Le CCO est impliqué avec les membres du GIE Est-Habitat dans le projet de création de l’« Autre Soie », un projet d’innovation sociale et culturelle, situé dans un secteur du centre-est de l’agglomération lyonnaise, sur les villes de Villeurbanne et de Vaulx-en-Velin. Le territoire marqué par la désindustrialisation est aujourd’hui réinvesti par les pouvoirs publics dans le cadre d’un grand projet urbain pour créer un pôle économique dans le tertiaire, une offre de logements diversifiée, un pôle de transports publics, une trame verte reliant les sites naturels majeurs et une mise en valeur de « l’esprit des lieux ». Sur un même espace urbain, de nouveaux espaces de travail et de loisirs  côtoient ainsi des traces du passé industriel et des migrations successives qui connaissent des destins divers entre déclassement et patrimonialisation.

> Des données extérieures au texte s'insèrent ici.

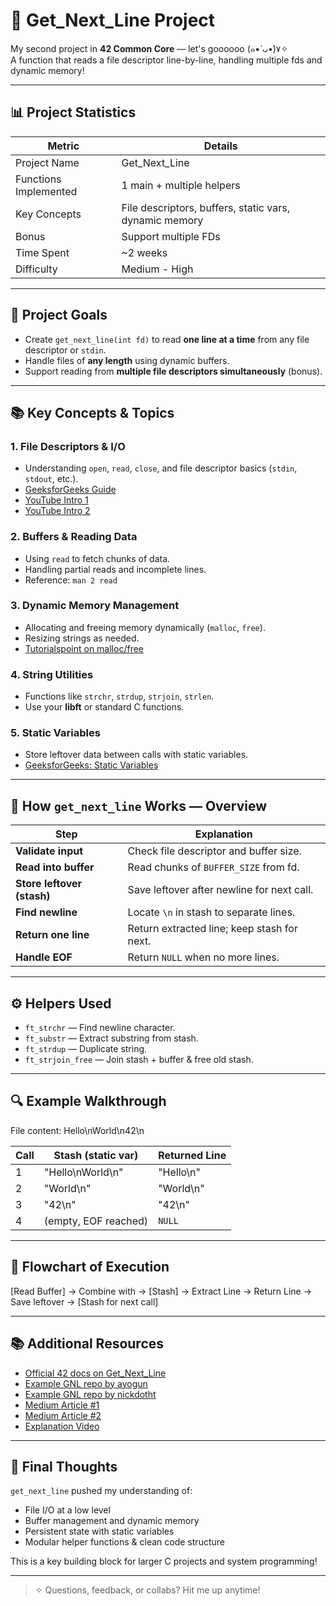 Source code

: # 🚀 Get_Next_Line Project

My second project in **42 Common Core** — let's goooooo (๑•̀ ᴗ•́)۷✧  
A function that reads a file descriptor line-by-line, handling multiple fds and dynamic memory!

---

## 📊 Project Statistics

| Metric                 | Details               |
|------------------------|-----------------------|
| Project Name           | Get_Next_Line         |
| Functions Implemented  | 1 main + multiple helpers |
| Key Concepts           | File descriptors, buffers, static vars, dynamic memory |
| Bonus                  | Support multiple FDs  |
| Time Spent             | ~2 weeks              |
| Difficulty             | Medium - High         |

---

## 🎯 Project Goals

- Create `get_next_line(int fd)` to read **one line at a time** from any file descriptor or `stdin`.
- Handle files of **any length** using dynamic buffers.
- Support reading from **multiple file descriptors simultaneously** (bonus).

---

## 📚 Key Concepts & Topics

### 1. File Descriptors & I/O

- Understanding `open`, `read`, `close`, and file descriptor basics (`stdin`, `stdout`, etc.).  
- [GeeksforGeeks Guide](https://www.geeksforgeeks.org/input-output-system-calls-c-create-open-close-read-write/)  
- [YouTube Intro 1](https://youtu.be/HQNsriyMhtY?si=k3StboOVk1yzZ7g_)  
- [YouTube Intro 2](https://youtu.be/Hzg3kCHJcxI?si=LXMRD3p6mHkuIsYc)

### 2. Buffers & Reading Data

- Using `read` to fetch chunks of data.  
- Handling partial reads and incomplete lines.  
- Reference: `man 2 read`

### 3. Dynamic Memory Management

- Allocating and freeing memory dynamically (`malloc`, `free`).  
- Resizing strings as needed.  
- [Tutorialspoint on malloc/free](https://www.tutorialspoint.com/cprogramming/c_dynamic_memory_allocation.htm)

### 4. String Utilities

- Functions like `strchr`, `strdup`, `strjoin`, `strlen`.  
- Use your **libft** or standard C functions.

### 5. Static Variables

- Store leftover data between calls with static variables.  
- [GeeksforGeeks: Static Variables](https://www.geeksforgeeks.org/static-variables-in-c/)

---

## 📝 How `get_next_line` Works — Overview

| Step                      | Explanation |
|---------------------------|-------------|
| **Validate input**        | Check file descriptor and buffer size. |
| **Read into buffer**      | Read chunks of `BUFFER_SIZE` from fd. |
| **Store leftover (stash)**| Save leftover after newline for next call. |
| **Find newline**          | Locate `\n` in stash to separate lines. |
| **Return one line**       | Return extracted line; keep stash for next. |
| **Handle EOF**            | Return `NULL` when no more lines. |

---

## ⚙️ Helpers Used

- `ft_strchr` — Find newline character.  
- `ft_substr` — Extract substring from stash.  
- `ft_strdup` — Duplicate string.  
- `ft_strjoin_free` — Join stash + buffer & free old stash.

---

## 🔍 Example Walkthrough

File content:
Hello\nWorld\n42\n

| Call | Stash (static var)      | Returned Line |
|-------|------------------------|--------------|
| 1     | "Hello\nWorld\n"        | "Hello\n"    |
| 2     | "World\n"               | "World\n"    |
| 3     | "42\n"                  | "42\n"       |
| 4     | (empty, EOF reached)    | `NULL`       |

---

## 🔄 Flowchart of Execution

[Read Buffer] -> Combine with -> [Stash]
-> Extract Line -> Return Line
-> Save leftover -> [Stash for next call]


---

## 📚 Additional Resources

- [Official 42 docs on Get_Next_Line](https://harm-smits.github.io/42docs/projects/get_next_line)  
- [Example GNL repo by ayogun](https://github.com/ayogun/get_next_line?utm_source=chatgpt.com)  
- [Example GNL repo by nickdotht](https://github.com/nickdotht/get_next_line?utm_source=chatgpt.com)  
- [Medium Article #1](https://medium.com/%40ayogun/master-file-i-o-operations-with-42s-get-next-line-project-5fb001d1fff5?utm_source=chatgpt.com)  
- [Medium Article #2](https://medium.com/%40ahmed.ezzouine/1337-ft-get-next-line-file-i-o-7f55762e2445?utm_source=chatgpt.com)  
- [Explanation Video](https://www.youtube.com/watch?v=8E9siq7apUU&pp=ygUKI2xpbmVyZWFkcw%3D%3D)

---

## 💬 Final Thoughts

`get_next_line` pushed my understanding of:

- File I/O at a low level  
- Buffer management and dynamic memory  
- Persistent state with static variables  
- Modular helper functions & clean code structure  

This is a key building block for larger C projects and system programming!

---

> ✧ Questions, feedback, or collabs? Hit me up anytime!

Dans un des bâtiments annexes d’un ancien IUFM1 promis à une probable destruction à moyen terme, un CAO a été installé. Depuis le 21 novembre il a vu se succéder plusieurs vagues de personnes. Il héberge actuellement 140 hommes migrants seuls, la majeure partie sont ceux déplacés depuis le démantèlement de Calais et, plus récemment, à ceux du Campement Grand Synthe.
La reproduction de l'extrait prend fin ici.